WHAT NEEDS TO BE DONE:
What you produce should be every line from the data that includes "Fixed".

= = =

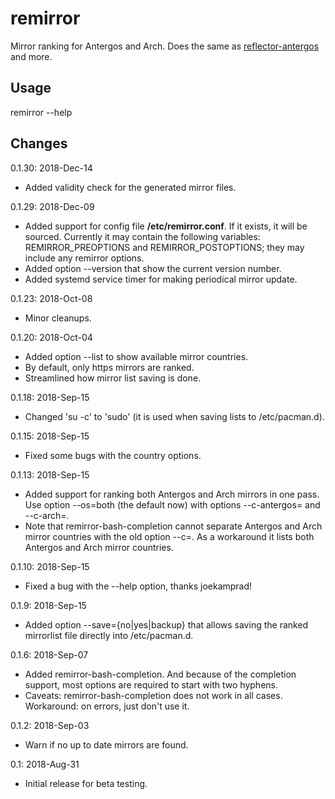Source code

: # remirror
Mirror ranking for Antergos and Arch. Does the same as [reflector-antergos](https://github.com/manuel-192/antergos-reflector) and more.
## Usage
remirror --help
## Changes
0.1.30: 2018-Dec-14
- Added validity check for the generated mirror files.

0.1.29: 2018-Dec-09
- Added support for config file <b>/etc/remirror.conf</b>. If it exists, it will be sourced. Currently it may contain the following variables: REMIRROR_PREOPTIONS and REMIRROR_POSTOPTIONS; they may include any remirror options.
- Added option --version that show the current version number.
- Added systemd service timer for making periodical mirror update.

0.1.23: 2018-Oct-08
- Minor cleanups.

0.1.20: 2018-Oct-04
- Added option --list to show available mirror countries.
- By default, only https mirrors are ranked.
- Streamlined how mirror list saving is done.

0.1.18: 2018-Sep-15
- Changed 'su -c' to 'sudo' (it is used when saving lists to /etc/pacman.d).

0.1.15: 2018-Sep-15
- Fixed some bugs with the country options.

0.1.13: 2018-Sep-15
- Added support for ranking both Antergos and Arch mirrors in one pass. Use option --os=both (the default now) with options --c-antergos=<countries> and --c-arch=<countries>.
- Note that remirror-bash-completion cannot separate Antergos and Arch mirror countries with the old option --c=<countries>. As a workaround it lists both Antergos and Arch mirror countries.

0.1.10: 2018-Sep-15
- Fixed a bug with the --help option, thanks joekamprad!

0.1.9: 2018-Sep-15
- Added option --save={no|yes|backup} that allows saving the ranked mirrorlist file directly into /etc/pacman.d.

0.1.6: 2018-Sep-07
- Added remirror-bash-completion. And because of the completion support, most options are required to start with two hyphens.
- Caveats: remirror-bash-completion does not work in all cases. Workaround: on errors, just don't use it.

0.1.2: 2018-Sep-03
- Warn if no up to date mirrors are found.

0.1: 2018-Aug-31
- Initial release for beta testing.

= = =

EXERCISE ANSWER:
- Fixed some bugs with the country options.
- Fixed a bug with the --help option, thanks joekamprad!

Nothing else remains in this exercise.